(Assignment):
Among the lines of the records, please find those that contain the word "first" and copy them.

(Stored data):

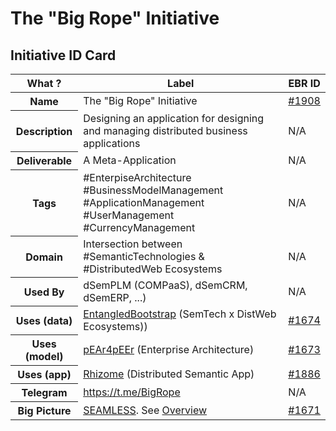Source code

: The "Big Rope" Initiative
==

Initiative ID Card
-
<table>
    <thead>
        <tr>
            <th>What ?</th>
            <th>Label</th>
            <th>EBR ID</th>
        </tr>
    </thead>
    <tbody>
        <tr>
            <th>Name</th>
            <td>The "Big Rope" Initiative</td>
            <td><a href="https://www.topincs.com/EntangledBootstrap/1908">#1908</a></td>
        </tr>
        <tr>
            <th>Description</th>
            <td>Designing an application for designing and managing distributed business applications</td>
            <td>N/A</td>
        </tr>
        <tr>
            <th>Deliverable</th>
            <td>A Meta-Application</td>
            <td>N/A</td>
        </tr>
        <tr>
            <th>Tags</th>
            <td>#EnterpiseArchitecture #BusinessModelManagement #ApplicationManagement #UserManagement #CurrencyManagement</td>
            <td>N/A</td>
        </tr>
        <tr>
            <th>Domain</th>
            <td>Intersection between #SemanticTechnologies & #DistributedWeb Ecosystems</td>
            <td>N/A</td>
        </tr>
        <tr>
            <th>Used By</th>
            <td>dSemPLM (COMPaaS), dSemCRM, dSemERP, ...)</td>
            <td>N/A</td>
        </tr>
        <tr>
            <th>Uses (data)</th>
            <td><a href="https://github.com/iPlumb3r/EntangledBootstrap">EntangledBootstrap</a> (SemTech x DistWeb Ecosystems))</td>
            <td><a href="https://www.topincs.com/EntangledBootstrap/1674">#1674</a></td>
        </tr>
        <tr>
            <th>Uses (model)</th>
            <td><a href="https://github.com/iPlumb3r/pEAr4pEEr">pEAr4pEEr</a> (Enterprise Architecture)</td>
            <td><a href="https://www.topincs.com/EntangledBootstrap/1677">#1673</a></td>
        </tr>
        <tr>
            <th>Uses (app)</th>
            <td><a href="https://github.com/iPlumb3r/Rhizome">Rhizome</a> (Distributed Semantic App)</td>
            <td><a href="https://www.topincs.com/EntangledBootstrap/1886">#1886</a></td>
        </tr>
        <tr>
            <th>Telegram</th>
            <td><a href="https://t.me/BigRope">https://t.me/BigRope</a></td>
            <td>N/A</td>
        </tr>
        <tr>
            <th>Big Picture</th>
            <td><a href="https://github.com/iPlumb3r/SEAMLESS">SEAMLESS</a>. See <a href="http://hubject.net/iPlumb3r/GitHub/BigPicture.html">Overview</a></td>
            <td><a href="https://www.topincs.com/EntangledBootstrap/1671">#1671</a></td>
        </tr>
    </tbody>
</table>

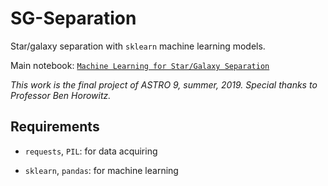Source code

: # SG-Separation

Star/galaxy separation with `sklearn` machine learning models.

Main notebook: [`Machine Learning for Star/Galaxy Separation`](Machine%20Learning%20for%20Star%20Galaxy%20Separation.ipynb)

*This work is the final project of ASTRO 9, summer, 2019. Special thanks to Professor Ben Horowitz.*


## Requirements

*   `requests`, `PIL`: for data acquiring

*   `sklearn`, `pandas`: for machine learning
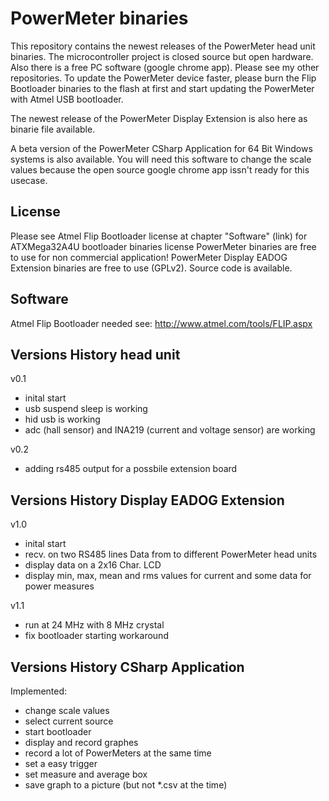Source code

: PowerMeter binaries
==============

This repository contains the newest releases of the PowerMeter head unit binaries.
The microcontroller project is closed source but open hardware. Also there is a free PC software (google chrome app). Please see my other repositories.
To update the PowerMeter device faster, please burn the Flip Bootloader binaries to the flash at first and start updating the PowerMeter with Atmel USB bootloader.

The newest release of the PowerMeter Display Extension is also here as binarie file available.

A beta version of the PowerMeter CSharp Application for 64 Bit Windows systems is also available. You will need this software to change the scale values because the open source google chrome app issn't ready for this usecase.

License
--------------
Please see Atmel Flip Bootloader license at chapter "Software" (link) for ATXMega32A4U bootloader binaries license
PowerMeter binaries are free to use for non commercial application!
PowerMeter Display EADOG Extension binaries are free to use (GPLv2). Source code is available.

Software
--------------
Atmel Flip Bootloader needed
see: http://www.atmel.com/tools/FLIP.aspx

Versions History head unit
--------------

v0.1

- inital start
- usb suspend sleep is working
- hid usb is working
- adc (hall sensor) and INA219 (current and voltage sensor) are working

v0.2

- adding rs485 output for a possbile extension board

Versions History Display EADOG Extension
--------------
v1.0

- inital start
- recv. on two RS485 lines Data from to different PowerMeter head units
- display data on a 2x16 Char. LCD
- display min, max, mean and rms values for current and some data for power measures

v1.1

- run at 24 MHz with 8 MHz crystal
- fix bootloader starting workaround 

Versions History CSharp Application
--------------
Implemented:
- change scale values
- select current source
- start bootloader
- display and record graphes
- record a lot of PowerMeters at the same time
- set a easy trigger
- set measure and average box
- save graph to a picture (but not *.csv at the time)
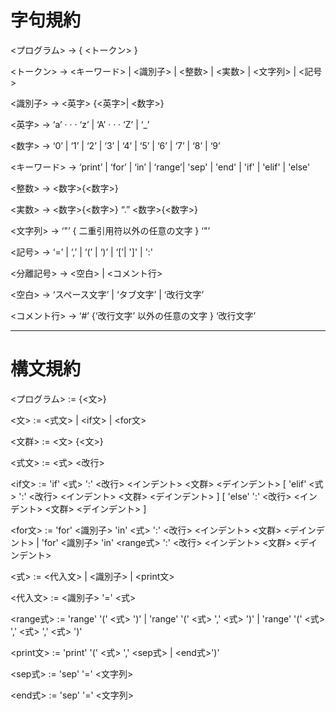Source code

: # 字句規約

<プログラム> → { <トークン> }

<トークン> → <キーワード> | <識別子> | <整数> | <実数> | <文字列> | <記号>

<識別子> → <英字> {<英字>| <数字>}

<英字> → ‘a’ · · · ‘z’ | ‘A’ · · · ‘Z’ | ‘_’

<数字> → ‘0’ | ‘1’ | ‘2’ | ‘3’ | ‘4’ | ‘5’ | ‘6’ | ‘7’ | ‘8’ | ‘9’

<キーワード> → ‘print’ | ‘for’ | ‘in’ | ‘range’| 'sep' | 'end' | 'if' | 'elif' | 'else'

<整数> → <数字>{<数字>}

<実数> → <数字>{<数字>} “.” <数字>{<数字>}

<文字列> → ‘"’ { 二重引用符以外の任意の文字 } ‘"’

<記号> → ‘=’ | ‘,’ | ‘(’ | ‘)’ | ‘[’| ']' | ':'

<分離記号> → <空白> | <コメント行>

<空白> → ‘スペース文字’ | ‘タブ文字’ | ‘改行文字’

<コメント行> → ‘#’ {‘改行文字’ 以外の任意の文字 } ‘改行文字’


---------------------------------------------------------------------------------------------------------------------
# 構文規約

<プログラム> := {<文>}

<文> := <式文> | <if文> | <for文>

<文群> := <文> {<文>}

<式文> := <式> <改行>

<if文> := 'if' <式> ':' <改行> <インデント> <文群> <デインデント> 
          [ 'elif' <式> ':' <改行> <インデント> <文群> <デインデント> ] 
          [ 'else' ':' <改行> <インデント> <文群> <デインデント> ]

<for文> := 'for' <識別子> 'in' <式> ':' <改行> <インデント> <文群> <デインデント> | 
           'for' <識別子> 'in' <range式> ':' <改行> <インデント> <文群> <デインデント>

<式> := <代入文> | <識別子> | <print文>

<代入文> := <識別子> '=' <式>

<range式> := 'range' '(' <式> ')' | 'range' '(' <式> ',' <式> ')' | 'range' '(' <式> ',' <式> ',' <式> ')'

<print文> := 'print' '(' <式> ',' <sep式> | <end式>')'

<sep式> := 'sep' '=' <文字列>

<end式> := 'sep' '=' <文字列>
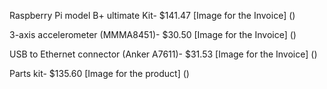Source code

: Raspberry Pi model B+ ultimate Kit- $141.47 [Image for the Invoice] ()   

3-axis accelerometer (MMMA8451)- $30.50 [Image for the Invoice] ()   

USB to Ethernet connector (Anker A7611)- $31.53 [Image for the Invoice] ()   

Parts kit- $135.60 [Image for the product] ()   

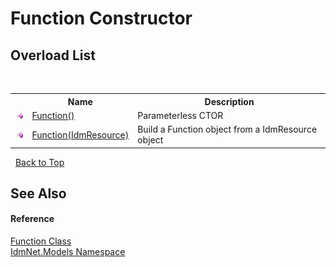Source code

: # Function Constructor 
 


## Overload List
&nbsp;<table><tr><th></th><th>Name</th><th>Description</th></tr><tr><td>![Public method](media/pubmethod.gif "Public method")</td><td><a href="M_IdmNet_Models_Function__ctor">Function()</a></td><td>
Parameterless CTOR</td></tr><tr><td>![Public method](media/pubmethod.gif "Public method")</td><td><a href="M_IdmNet_Models_Function__ctor_1">Function(IdmResource)</a></td><td>
Build a Function object from a IdmResource object</td></tr></table>&nbsp;
<a href="#function-constructor">Back to Top</a>

## See Also


#### Reference
<a href="T_IdmNet_Models_Function">Function Class</a><br /><a href="N_IdmNet_Models">IdmNet.Models Namespace</a><br />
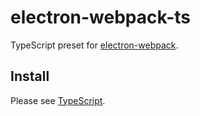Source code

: # electron-webpack-ts

TypeScript preset for [electron-webpack](https://github.com/electron-userland/electron-webpack).

## Install

Please see [TypeScript](https://webpack.electron.build/languages-and-frameworks#typescript).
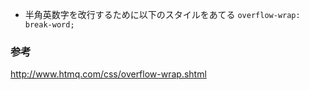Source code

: - 半角英数字を改行するために以下のスタイルをあてる
`overflow-wrap: break-word;`

### 参考
http://www.htmq.com/css/overflow-wrap.shtml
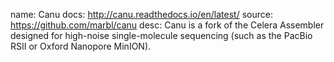 name: Canu
docs: http://canu.readthedocs.io/en/latest/
source: https://github.com/marbl/canu
desc:
 Canu is a fork of the Celera Assembler designed for high-noise single-molecule
 sequencing (such as the PacBio RSII or Oxford Nanopore MinION).
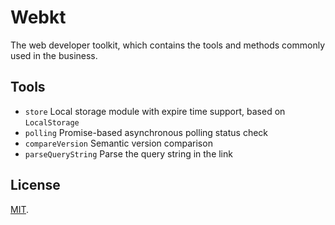 # Webkt

The web developer toolkit, which contains the tools and methods commonly used in the business.

## Tools

- `store` Local storage module with expire time support, based on `LocalStorage`
- `polling` Promise-based asynchronous polling status check
- `compareVersion` Semantic version comparison
- `parseQueryString` Parse the query string in the link

## License

[MIT](LICENSE).
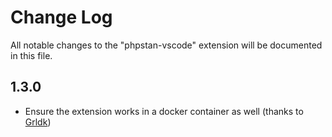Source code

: # Change Log

All notable changes to the "phpstan-vscode" extension will be documented in this file.

## 1.3.0

-   Ensure the extension works in a docker container as well (thanks to [Grldk](https://github.com/SanderRonde/phpstan-vscode/issues/1))
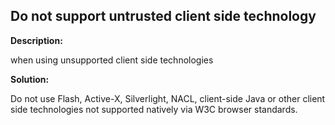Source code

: Do not support untrusted client side technology
-------

**Description:**

when using unsupported client side technologies


**Solution:**

Do not use Flash, Active-X, Silverlight, NACL, client-side Java or other client side technologies 
not supported natively via W3C browser standards.
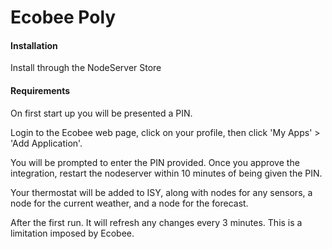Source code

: # Ecobee Poly

#### Installation

Install through the NodeServer Store

#### Requirements

On first start up you will be presented a PIN.

Login to the Ecobee web page, click on your profile, then 
click 'My Apps' > 'Add Application'. 

You will be prompted to enter the PIN provided. Once you approve
the integration, restart the nodeserver within 10 minutes of 
being given the PIN. 

Your thermostat will be added to ISY, along with nodes for any sensors,
a node for the current weather, and a node for the forecast.

After the first run. It will refresh any changes every 3 minutes. This is 
a limitation imposed by Ecobee.
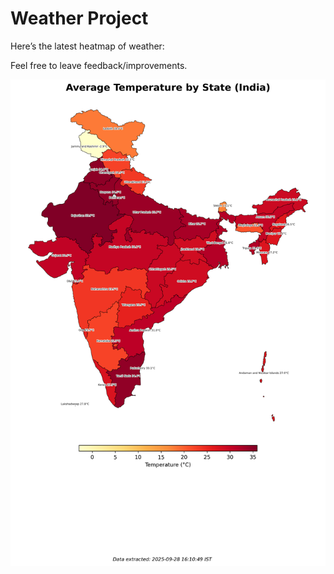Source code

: # Weather Project

Here’s the latest heatmap of weather:

Feel free to leave feedback/improvements.

![India Heatmap](docs/assets/india_heatmap.png?v=D910B3)
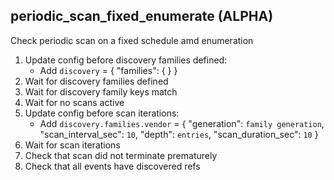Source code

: 
## periodic_scan_fixed_enumerate (ALPHA)

Check periodic scan on a fixed schedule amd enumeration

1. Update config before discovery families defined:
    * Add `discovery` = { "families": {  } }
1. Wait for discovery families defined
1. Wait for discovery family keys match
1. Wait for no scans active
1. Update config before scan iterations:
    * Add `discovery.families.vendor` = { "generation": `family generation`, "scan_interval_sec": `10`, "depth": `entries`, "scan_duration_sec": `10` }
1. Wait for scan iterations
1. Check that scan did not terminate prematurely
1. Check that all events have discovered refs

(Answer space):
To update the PowerMeter device faster, please burn the Flip Bootloader binaries to the flash at first and start updating the PowerMeter with Atmel USB bootloader.
On first start up you will be presented a PIN.
After the first run. It will refresh any changes every 3 minutes. This is 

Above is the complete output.